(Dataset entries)
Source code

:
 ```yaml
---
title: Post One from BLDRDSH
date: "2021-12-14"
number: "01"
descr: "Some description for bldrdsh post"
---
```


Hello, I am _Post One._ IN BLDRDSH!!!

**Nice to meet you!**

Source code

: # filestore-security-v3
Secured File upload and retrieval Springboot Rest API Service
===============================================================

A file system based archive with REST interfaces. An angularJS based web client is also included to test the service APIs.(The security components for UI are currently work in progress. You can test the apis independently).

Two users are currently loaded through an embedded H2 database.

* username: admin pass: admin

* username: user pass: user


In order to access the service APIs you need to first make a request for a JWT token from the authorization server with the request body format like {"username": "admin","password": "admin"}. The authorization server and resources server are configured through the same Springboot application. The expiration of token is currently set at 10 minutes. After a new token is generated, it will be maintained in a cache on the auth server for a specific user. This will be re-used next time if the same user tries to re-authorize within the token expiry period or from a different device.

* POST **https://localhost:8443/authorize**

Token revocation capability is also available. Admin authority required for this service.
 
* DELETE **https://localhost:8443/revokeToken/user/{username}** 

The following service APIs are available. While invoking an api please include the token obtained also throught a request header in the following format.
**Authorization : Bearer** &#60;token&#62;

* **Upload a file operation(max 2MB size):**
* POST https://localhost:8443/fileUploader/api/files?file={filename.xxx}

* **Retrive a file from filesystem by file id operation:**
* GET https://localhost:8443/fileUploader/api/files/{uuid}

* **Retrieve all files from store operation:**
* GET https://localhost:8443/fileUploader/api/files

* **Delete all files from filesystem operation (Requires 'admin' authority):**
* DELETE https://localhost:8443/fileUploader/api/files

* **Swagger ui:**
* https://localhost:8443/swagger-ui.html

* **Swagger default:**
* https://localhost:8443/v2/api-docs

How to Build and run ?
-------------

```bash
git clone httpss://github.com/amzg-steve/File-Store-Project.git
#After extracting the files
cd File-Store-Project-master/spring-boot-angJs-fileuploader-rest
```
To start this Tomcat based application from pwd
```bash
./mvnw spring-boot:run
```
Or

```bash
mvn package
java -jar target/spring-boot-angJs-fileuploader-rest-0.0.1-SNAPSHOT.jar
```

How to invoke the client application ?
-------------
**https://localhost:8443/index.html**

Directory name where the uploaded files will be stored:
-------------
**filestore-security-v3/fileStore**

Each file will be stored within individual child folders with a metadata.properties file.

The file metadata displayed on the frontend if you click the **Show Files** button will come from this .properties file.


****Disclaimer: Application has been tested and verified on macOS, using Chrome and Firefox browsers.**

--

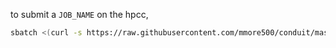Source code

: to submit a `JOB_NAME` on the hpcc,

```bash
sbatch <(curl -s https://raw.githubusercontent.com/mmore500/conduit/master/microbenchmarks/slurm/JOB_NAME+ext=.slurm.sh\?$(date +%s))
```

## The problem:
Retype only the stretch of lines above starting at the one with "To start this" and stopping at the one with "and Firefox browsers.**", exactly as written, with both kept.

## Task output:
To start this Tomcat based application from pwd
```bash
./mvnw spring-boot:run
```
Or

```bash
mvn package
java -jar target/spring-boot-angJs-fileuploader-rest-0.0.1-SNAPSHOT.jar
```

How to invoke the client application ?
-------------
**https://localhost:8443/index.html**

Directory name where the uploaded files will be stored:
-------------
**filestore-security-v3/fileStore**

Each file will be stored within individual child folders with a metadata.properties file.

The file metadata displayed on the frontend if you click the **Show Files** button will come from this .properties file.


****Disclaimer: Application has been tested and verified on macOS, using Chrome and Firefox browsers.**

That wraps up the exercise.